HDFC Bank, the second —largest private lender, has reported a 20 per cent growth in net profit in the October — December quarter to Rs 3,356.8 crore. The increase in profit came on the back of a higher other income and net interest income.
Net interest income grew 24 per cent to Rs 7,068.5 crore, against Rs 5,699.9 crore in the corresponding quarter of FY15.
Other income for the bank, which includes fees, commissions, forex gains etc., grew by 13.3 per cent in the quarter ended December to Rs 2,872.2 crore, compared with Rs 2,534.9 crore in the third quarter of FY15.
The lender witnessed some concerns on asset quality with gross non-performing assets (NPAs) increasing on a sequential basis to 0.97 per cent from 0.91 per cent in the quarter ended September. In the same period, net NPA also increased to 0.29 per cent from 0.25 per cent. At the end of the October-December quarter in FY15, gross NPA and net NPA stood at 0.99 per cent and 0.26 per cent, respectively.
Paresh Sukthankar, deputy managing director, said the lender did see some slippages from the agri business and business banking verticals.
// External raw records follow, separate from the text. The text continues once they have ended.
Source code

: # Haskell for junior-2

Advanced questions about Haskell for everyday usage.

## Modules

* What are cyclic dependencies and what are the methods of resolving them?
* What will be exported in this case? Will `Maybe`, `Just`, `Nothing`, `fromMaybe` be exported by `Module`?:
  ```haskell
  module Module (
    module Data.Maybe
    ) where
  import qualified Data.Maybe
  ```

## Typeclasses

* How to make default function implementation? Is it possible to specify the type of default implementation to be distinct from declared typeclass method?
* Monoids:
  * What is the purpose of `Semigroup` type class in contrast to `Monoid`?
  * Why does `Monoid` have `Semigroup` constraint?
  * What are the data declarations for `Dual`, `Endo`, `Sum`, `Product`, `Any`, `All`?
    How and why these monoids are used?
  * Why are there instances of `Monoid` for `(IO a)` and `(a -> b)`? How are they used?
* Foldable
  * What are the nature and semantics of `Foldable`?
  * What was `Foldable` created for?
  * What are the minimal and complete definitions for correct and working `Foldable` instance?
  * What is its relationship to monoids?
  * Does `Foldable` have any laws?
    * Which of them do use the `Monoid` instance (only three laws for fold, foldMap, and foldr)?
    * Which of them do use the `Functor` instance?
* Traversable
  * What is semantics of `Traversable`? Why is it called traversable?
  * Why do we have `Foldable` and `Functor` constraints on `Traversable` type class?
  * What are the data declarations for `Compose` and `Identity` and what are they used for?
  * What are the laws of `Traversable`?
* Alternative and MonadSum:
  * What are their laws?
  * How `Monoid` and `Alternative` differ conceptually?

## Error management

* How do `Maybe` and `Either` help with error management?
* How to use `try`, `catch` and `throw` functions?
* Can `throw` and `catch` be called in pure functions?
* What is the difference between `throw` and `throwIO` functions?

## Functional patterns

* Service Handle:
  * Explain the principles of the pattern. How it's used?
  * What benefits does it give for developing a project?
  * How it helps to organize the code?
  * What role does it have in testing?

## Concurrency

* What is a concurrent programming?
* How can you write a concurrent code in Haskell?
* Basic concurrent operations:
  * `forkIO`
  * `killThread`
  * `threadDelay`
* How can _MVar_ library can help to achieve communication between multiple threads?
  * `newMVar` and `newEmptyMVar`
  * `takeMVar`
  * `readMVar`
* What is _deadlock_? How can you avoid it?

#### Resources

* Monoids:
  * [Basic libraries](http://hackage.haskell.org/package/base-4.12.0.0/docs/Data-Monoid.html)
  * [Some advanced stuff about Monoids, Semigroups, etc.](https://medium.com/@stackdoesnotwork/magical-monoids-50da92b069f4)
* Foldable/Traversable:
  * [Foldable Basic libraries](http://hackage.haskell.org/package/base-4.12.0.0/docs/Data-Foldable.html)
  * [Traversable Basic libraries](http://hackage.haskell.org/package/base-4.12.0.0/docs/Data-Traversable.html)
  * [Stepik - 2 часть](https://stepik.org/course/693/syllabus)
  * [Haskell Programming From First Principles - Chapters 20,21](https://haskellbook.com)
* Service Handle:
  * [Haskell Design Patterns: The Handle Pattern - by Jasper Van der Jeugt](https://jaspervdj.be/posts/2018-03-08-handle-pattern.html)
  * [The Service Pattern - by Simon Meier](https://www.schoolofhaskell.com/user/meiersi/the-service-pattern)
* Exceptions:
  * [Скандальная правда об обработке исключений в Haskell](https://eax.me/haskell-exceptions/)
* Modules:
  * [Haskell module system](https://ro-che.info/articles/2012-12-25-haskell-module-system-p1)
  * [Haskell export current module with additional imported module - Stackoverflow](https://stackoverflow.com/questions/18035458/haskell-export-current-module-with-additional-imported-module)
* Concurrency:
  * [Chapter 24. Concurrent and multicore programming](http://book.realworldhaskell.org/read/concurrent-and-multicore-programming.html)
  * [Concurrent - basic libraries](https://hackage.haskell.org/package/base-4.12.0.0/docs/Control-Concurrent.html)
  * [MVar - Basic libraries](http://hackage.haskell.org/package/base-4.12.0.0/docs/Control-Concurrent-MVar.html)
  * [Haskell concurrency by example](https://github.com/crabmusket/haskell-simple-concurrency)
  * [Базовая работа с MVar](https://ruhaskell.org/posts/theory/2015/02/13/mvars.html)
“We have had no new bad loans recognition as a result of the systemic review carried out by the Reserve Bank of India. However, there was some minor increase in provisioning that we had to undertake as a result of it, as the account was already into NPA.”
The provisions and contingencies for the quarter was Rs 653.9 crore (consisting of specific loan loss provisions of Rs 601.5 crore, general provisions of Rs 49.9 crore and other provisions of Rs 2.5 crore) against Rs 560.4 crore (consisting of specific loan loss provisions of Rs 487.6 crore, general provisions of Rs 62.2 crore and other provisions of Rs 10.6 crore) for the corresponding quarter a year ago.
Deposits grew 26.5 per cent to Rs 5.23 lakh crore and advances grew 25.7 per cent to Rs 4.36 lakh crore at the end of the quarter. Growth in advances was led by retail loan growth at 29.2 per cent followed by growth in wholesale business at 18.9 per cent. The loan mix between retail and wholesale was 53:47.
“It was a challenging quarter of credit and deposit growth for the industry with both hovering around the 10 per cent levels. However, we have still managed to outpace the system growth while maintaining our margin and asset quality. The environment still remains challenging and so we have to be cautious on what happens on the wholesale side,” Sukthankar said.